New York Times' Henneberger and Gray on the pay raise: "`They were so good I couldn't even speak, so they had literally silenced me and I realized I could stand there 'til hell froze over,' said Linda Smith (R-WA). ... After a slow-motion rendezvous with realty, even the most ideologically pure in the class have come to the conclusion that it takes more than heart and a can-do attitude to upend Washington" (11/15).

St. Paul Pioneer Press: "[Congress] completed a few big tasks without any major screw ups" (11/16).

USA Today: "When Congress returns from vacation early next year, it will face renewed partisan battles over the same issues that dominated this year's agenda: taxes and spending" (11/17).

Washington Post's Dewar and Yang: "At year's end, Democrats were once again divided along old fault lines, while Republicans concentrated more on underscoring their divisions with Clinton than on trying to find common ground to pass legislation" (11/15). Yang: "The year ends with Gingrich a changed man, both physically and mentally. `I think I'm more disciplined, I think I'm more experienced, probably in some ways wiser, although I don't mean that in any political sense,' said Gingrich, 30 pounds lighter than he was in January after a regimen of diet and exercise. `I've learned that hot stoves actually burn, ending a lifetime series of experiments. I'm probably in some pretty profound ways happier'" (11/15).

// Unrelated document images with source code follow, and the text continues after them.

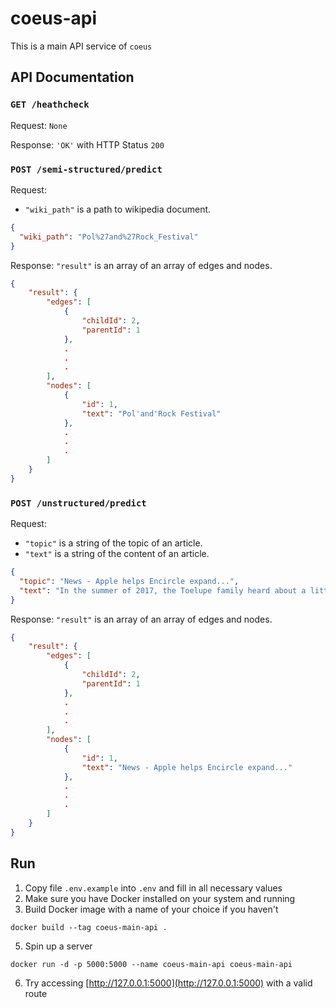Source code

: # coeus-api

This is a main API service of `coeus`

## API Documentation
### `GET /heathcheck`
Request: `None`

Response: `'OK'` with HTTP Status `200`

### `POST /semi-structured/predict`
Request:
- `"wiki_path"` is a path to wikipedia document.
```json
{
  "wiki_path": "Pol%27and%27Rock_Festival"
}
```
Response:
`"result"` is an array of an array of edges and nodes.
```json
{
    "result": {
        "edges": [
            {
                "childId": 2,
                "parentId": 1
            },
            .
            .
            .
        ],
        "nodes": [
            {
                "id": 1,
                "text": "Pol'and'Rock Festival"
            },
            .
            .
            .
        ]
    }
}
```

### `POST /unstructured/predict`
Request:
- `"topic"` is a string of the topic of an article.
- `"text"` is a string of the content of an article.
```json
{
  "topic": "News - Apple helps Encircle expand...",
  "text": "In the summer of 2017, the Toelupe family heard about a little blue house in Provo, Utah, ..."
}
```
Response:
`"result"` is an array of an array of edges and nodes.
```json
{
    "result": {
        "edges": [
            {
                "childId": 2,
                "parentId": 1
            },
            .
            .
            .
        ],
        "nodes": [
            {
                "id": 1,
                "text": "News - Apple helps Encircle expand..."
            },
            .
            .
            .
        ]
    }
}
```

## Run
1. Copy file `.env.example` into `.env` and fill in all necessary values
2. Make sure you have Docker installed on your system and running
3. Build Docker image with a name of your choice if you haven't
```shell
docker build --tag coeus-main-api .
```
5. Spin up a server
```shell
docker run -d -p 5000:5000 --name coeus-main-api coeus-main-api
```
6. Try accessing [http://127.0.0.1:5000](http://127.0.0.1:5000) with a valid route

Washington Times' Lambro: "Despite a long list of GOP legislation passed this year--from tax cuts to a balanced budget bill--[Don] Hodel gives the GOP Congress a passing grade of `C/incomplete.' 'As usual, it's a mixed bag,' Mr. Hodel said" (11/16). Times' Roman: "The GOP agenda is long, but conservatives and liberals alike agree that Congress' giving families a $500 tax credit for every child and other tax breaks were the biggest accomplishment of 1997. Cutting taxes further with a long term goal of abolishing the Internal Revenue Service will be the top issue of 1998--all the more critical because that is critical to the Republican base--not to mention wildly popular with the general public" (11/15).

Pundit Takes

Wall Street Journal's Gigot: "Ideologically, I'd say it was probably a draw. "Republicans got a tax cut, they got the president's signature on a budget which they wanted. On the other hand, they had to give up any pretense that they were really cutting the government, or changing the nature of government, or reforming the government. So, ideologically, the Republicans didn't get everything that they wanted. Politically though, they seemed to help themselves. Their approval rating went up 10 points" ("NewsHour," PBS, 11/14).

Bob Novak: "They abandoned almost all their revolutionary things and at the very end the Republicans got their morale up because they got a few things such as school testing. They got a compromise on the census. But I think it was a very disappointing year, a year of retreat for conservatives and Republicans." Pat Buchanan: "Speaking as a conservative Republican ... it was a deep disappointment. ... I mean, when you consider the hopes we had had for the Congress of the United States when Republicans took over, it is a profound disappointment" ("Cap Gang," CNN, 11/15).

Rush Limbaugh, asked his view of the GOP performance since '94: "I'm a little disappointed. ... I really am. I'm -- and I've tried to figure out and explain to people why it is that things have eventuated the way they have. I take it back to 1994 -- actually, 1995. The budget bill of 1995." Asked if he's unhappy with Speaker Gingrich: "You know, it's a tough thing. I respect Newt Gingrich immensely. ... I've got a tie to Newt Gingrich. I feel thrilled to have been able to know him and gotten to know him. And, yeah, I hurt for him when I think he does something wrong" ("Evans & Novak," CNN, 11/15).

Michael Barone on Speaker Gingrich: "He has helped the Republican Congress win positive ratings in the polls" (National Review, 11/24 issue).